• _Activity_: Please give back the listing below word for word and drop any images.

• _Records to process_:

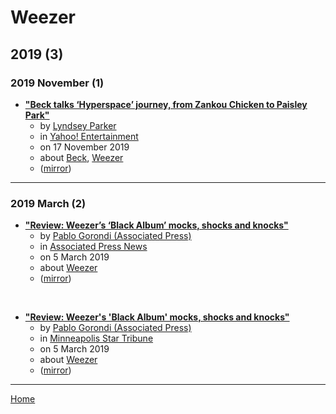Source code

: # Weezer

## 2019 (3)

### 2019 November (1)

 - [**"Beck talks ‘Hyperspace’ journey, from Zankou Chicken to Paisley Park"**](https://www.yahoo.com/entertainment/beck-talks-hyperspace-journey-from-zankou-chicken-to-paisley-park-222822065.html)
    - by [Lyndsey Parker](../../authors/lyndsey-parker/index.md)
    - in [Yahoo! Entertainment](../../publications/u-z/yahoo-entertainment/index.md)
    - on 17 November 2019
    - about [Beck](../../topics/beck/index.md), [Weezer](../../topics/weezer/index.md)
    - ([mirror](https://web.archive.org/web/*/https://www.yahoo.com/entertainment/beck-talks-hyperspace-journey-from-zankou-chicken-to-paisley-park-222822065.html))

----

### 2019 March (2)

 - [**"Review: Weezer’s ‘Black Album’ mocks, shocks and knocks"**](https://apnews.com/933880fd912f49c9872ddeac800504d2)
    - by [Pablo Gorondi (Associated Press)](../../authors/associated-press/pablo-gorondi/index.md)
    - in [Associated Press News](../../publications/a-e/associated-press-news/index.md)
    - on 5 March 2019
    - about [Weezer](../../topics/weezer/index.md)
    - ([mirror](https://web.archive.org/web/*/https://apnews.com/933880fd912f49c9872ddeac800504d2))

<br />

 - [**"Review: Weezer's 'Black Album' mocks, shocks and knocks"**](https://www.startribune.com/review-weezer-s-black-album-mocks-shocks-and-knocks/506721302/)
    - by [Pablo Gorondi (Associated Press)](../../authors/associated-press/pablo-gorondi/index.md)
    - in [Minneapolis Star Tribune](../../publications/k-o/minneapolis-star-tribune/index.md)
    - on 5 March 2019
    - about [Weezer](../../topics/weezer/index.md)
    - ([mirror](https://web.archive.org/web/*/https://www.startribune.com/review-weezer-s-black-album-mocks-shocks-and-knocks/506721302/))

----

[Home](../index.md)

• _Answer to this task_:
Source code

: # Weezer

## 2019 (3)

### 2019 November (1)

 - [**"Beck talks ‘Hyperspace’ journey, from Zankou Chicken to Paisley Park"**](https://www.yahoo.com/entertainment/beck-talks-hyperspace-journey-from-zankou-chicken-to-paisley-park-222822065.html)
    - by [Lyndsey Parker](../../authors/lyndsey-parker/index.md)
    - in [Yahoo! Entertainment](../../publications/u-z/yahoo-entertainment/index.md)
    - on 17 November 2019
    - about [Beck](../../topics/beck/index.md), [Weezer](../../topics/weezer/index.md)
    - ([mirror](https://web.archive.org/web/*/https://www.yahoo.com/entertainment/beck-talks-hyperspace-journey-from-zankou-chicken-to-paisley-park-222822065.html))

----

### 2019 March (2)

 - [**"Review: Weezer’s ‘Black Album’ mocks, shocks and knocks"**](https://apnews.com/933880fd912f49c9872ddeac800504d2)
    - by [Pablo Gorondi (Associated Press)](../../authors/associated-press/pablo-gorondi/index.md)
    - in [Associated Press News](../../publications/a-e/associated-press-news/index.md)
    - on 5 March 2019
    - about [Weezer](../../topics/weezer/index.md)
    - ([mirror](https://web.archive.org/web/*/https://apnews.com/933880fd912f49c9872ddeac800504d2))

<br />

 - [**"Review: Weezer's 'Black Album' mocks, shocks and knocks"**](https://www.startribune.com/review-weezer-s-black-album-mocks-shocks-and-knocks/506721302/)
    - by [Pablo Gorondi (Associated Press)](../../authors/associated-press/pablo-gorondi/index.md)
    - in [Minneapolis Star Tribune](../../publications/k-o/minneapolis-star-tribune/index.md)
    - on 5 March 2019
    - about [Weezer](../../topics/weezer/index.md)
    - ([mirror](https://web.archive.org/web/*/https://www.startribune.com/review-weezer-s-black-album-mocks-shocks-and-knocks/506721302/))

----

[Home](../index.md)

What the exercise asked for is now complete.